I hate having awkward or difficult conversations. I feel uncomfortable asking for favours. I will break my back to avoid having to change a scheduled plan.
To the shock of many in my professional life, I am not an extrovert. I am actually deeply introverted and suffer a lot with social anxiety. So much so that I will use any form of self-checkout to avoid having to speak to people behind a counter. Any in-store interactions I do have are pre-planned and scripted out to the best of my ability.
I get awkward in the most benign of situations. And this is partly why I've created HuSOC! I wanted a platform to share the tools and techniques I have developed to break out of these social shackles. Today's topic is one that I think has had the biggest impact on both my professional and personal life. I don't always implement it perfectly, I'll be honest about that, sometimes I need someone to remind me of it and break me out of the cycle. But when I do implement it, I find a lot of the aforementioned issues go away.
The Question That Changed Everything
"How would I react?" - It's really as simple as that.
This simple question is something that can unblock me in almost any situation. Because if a friend asks me to help them move some boxes, I don't suddenly hate them and think that they're a burden (which is what I fear will happen) - no, I simply say "of course, when and where do you need me?".
Even something as simple as speaking to a cashier becomes manageable with this reframe. Instead of scripting out every possible interaction, I ask myself: if someone came up to my counter and said "Hi, just this please," would I judge them? Of course not. I'd probably appreciate their politeness and efficiency. This realisation doesn't eliminate my anxiety completely, but it gives me a bridge between my overthinking mind and reality.
When I Nearly Failed My Team
The same applies at work. I recently had to give some feedback to the team as a whole - they weren't performing to the level I expected, we weren't delivering value. For context, we were working on a large project to re-platform our entire website to a new tech stack and at the beginning I had convinced the board to keep development in house, and not ship it offshore to a cheap dev house.
I backed the developers, because I genuinely believed in them. And now, six months on, we as a team weren't living up to that belief.
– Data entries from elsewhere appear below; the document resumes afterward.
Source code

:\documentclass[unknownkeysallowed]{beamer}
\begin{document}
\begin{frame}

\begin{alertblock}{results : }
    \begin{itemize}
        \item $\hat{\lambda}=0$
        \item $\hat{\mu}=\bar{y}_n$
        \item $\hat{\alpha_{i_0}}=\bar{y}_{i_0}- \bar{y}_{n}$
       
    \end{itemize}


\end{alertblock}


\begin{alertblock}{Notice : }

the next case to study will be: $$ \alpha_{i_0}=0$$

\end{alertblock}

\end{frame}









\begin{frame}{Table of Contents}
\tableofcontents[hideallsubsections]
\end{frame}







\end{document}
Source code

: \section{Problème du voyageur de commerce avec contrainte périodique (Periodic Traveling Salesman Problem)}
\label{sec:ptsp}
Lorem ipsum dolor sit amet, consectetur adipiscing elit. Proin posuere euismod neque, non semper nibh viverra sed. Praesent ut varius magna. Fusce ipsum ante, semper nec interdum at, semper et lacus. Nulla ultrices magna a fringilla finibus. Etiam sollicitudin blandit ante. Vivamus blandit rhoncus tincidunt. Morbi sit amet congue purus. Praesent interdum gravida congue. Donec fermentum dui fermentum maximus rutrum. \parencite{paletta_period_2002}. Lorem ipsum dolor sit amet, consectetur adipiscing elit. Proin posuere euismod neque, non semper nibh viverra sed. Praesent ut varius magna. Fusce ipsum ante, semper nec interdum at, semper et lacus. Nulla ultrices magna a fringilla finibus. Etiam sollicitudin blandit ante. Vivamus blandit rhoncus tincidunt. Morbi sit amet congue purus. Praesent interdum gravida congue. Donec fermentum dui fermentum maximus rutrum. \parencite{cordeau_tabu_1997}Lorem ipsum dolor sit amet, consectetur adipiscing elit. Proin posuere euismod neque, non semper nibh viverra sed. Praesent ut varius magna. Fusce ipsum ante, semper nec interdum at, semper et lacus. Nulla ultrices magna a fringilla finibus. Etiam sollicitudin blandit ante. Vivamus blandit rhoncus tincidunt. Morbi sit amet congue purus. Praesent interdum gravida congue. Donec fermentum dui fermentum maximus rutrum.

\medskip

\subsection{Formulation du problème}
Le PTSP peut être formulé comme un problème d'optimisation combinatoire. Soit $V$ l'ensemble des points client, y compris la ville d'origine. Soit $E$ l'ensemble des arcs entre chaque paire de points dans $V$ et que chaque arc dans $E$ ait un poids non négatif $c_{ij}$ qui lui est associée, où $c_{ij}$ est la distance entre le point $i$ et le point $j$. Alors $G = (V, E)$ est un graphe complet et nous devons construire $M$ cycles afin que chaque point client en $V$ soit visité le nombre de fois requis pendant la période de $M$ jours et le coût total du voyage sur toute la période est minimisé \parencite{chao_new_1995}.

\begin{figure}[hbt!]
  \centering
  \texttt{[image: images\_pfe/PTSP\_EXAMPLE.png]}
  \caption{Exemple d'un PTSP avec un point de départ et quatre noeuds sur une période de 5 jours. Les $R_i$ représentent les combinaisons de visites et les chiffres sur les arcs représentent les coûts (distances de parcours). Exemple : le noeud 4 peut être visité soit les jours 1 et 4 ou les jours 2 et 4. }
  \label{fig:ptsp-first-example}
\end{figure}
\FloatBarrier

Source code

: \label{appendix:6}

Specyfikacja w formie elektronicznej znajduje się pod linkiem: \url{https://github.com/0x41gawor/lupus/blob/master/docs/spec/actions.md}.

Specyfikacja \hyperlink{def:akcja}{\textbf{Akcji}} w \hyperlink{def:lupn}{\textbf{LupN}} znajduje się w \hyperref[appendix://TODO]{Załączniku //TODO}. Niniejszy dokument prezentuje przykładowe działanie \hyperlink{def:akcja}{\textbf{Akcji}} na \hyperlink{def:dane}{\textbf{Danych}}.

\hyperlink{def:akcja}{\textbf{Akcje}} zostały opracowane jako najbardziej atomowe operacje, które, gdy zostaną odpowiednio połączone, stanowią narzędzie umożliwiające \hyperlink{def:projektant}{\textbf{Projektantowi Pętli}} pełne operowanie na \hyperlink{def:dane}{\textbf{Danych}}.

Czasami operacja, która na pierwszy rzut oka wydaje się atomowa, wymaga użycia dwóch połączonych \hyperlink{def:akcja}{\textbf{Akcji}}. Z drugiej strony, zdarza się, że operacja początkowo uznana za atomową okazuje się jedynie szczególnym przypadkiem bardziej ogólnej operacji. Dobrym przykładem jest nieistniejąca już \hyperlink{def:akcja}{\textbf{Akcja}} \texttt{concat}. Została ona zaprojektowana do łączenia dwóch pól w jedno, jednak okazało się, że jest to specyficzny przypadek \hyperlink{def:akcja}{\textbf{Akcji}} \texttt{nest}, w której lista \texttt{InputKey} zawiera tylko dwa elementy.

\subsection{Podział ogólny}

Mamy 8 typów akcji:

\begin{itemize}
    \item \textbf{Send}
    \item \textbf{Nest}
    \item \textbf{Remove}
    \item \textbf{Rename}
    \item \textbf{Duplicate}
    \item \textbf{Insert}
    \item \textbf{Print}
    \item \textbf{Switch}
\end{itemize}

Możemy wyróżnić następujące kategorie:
But going into that conversation, I was nervous. Would they feel like I was throwing them under the bus? That I don't believe in them? So with that in my mind, what do you think I said to myself?
How would I react?
If I were on a team that was underperforming and my manager had vouched for us, would I want them to be straight with me about what needs to change? People value transparency. They appreciate honesty. And it gives them a reputation to live up to.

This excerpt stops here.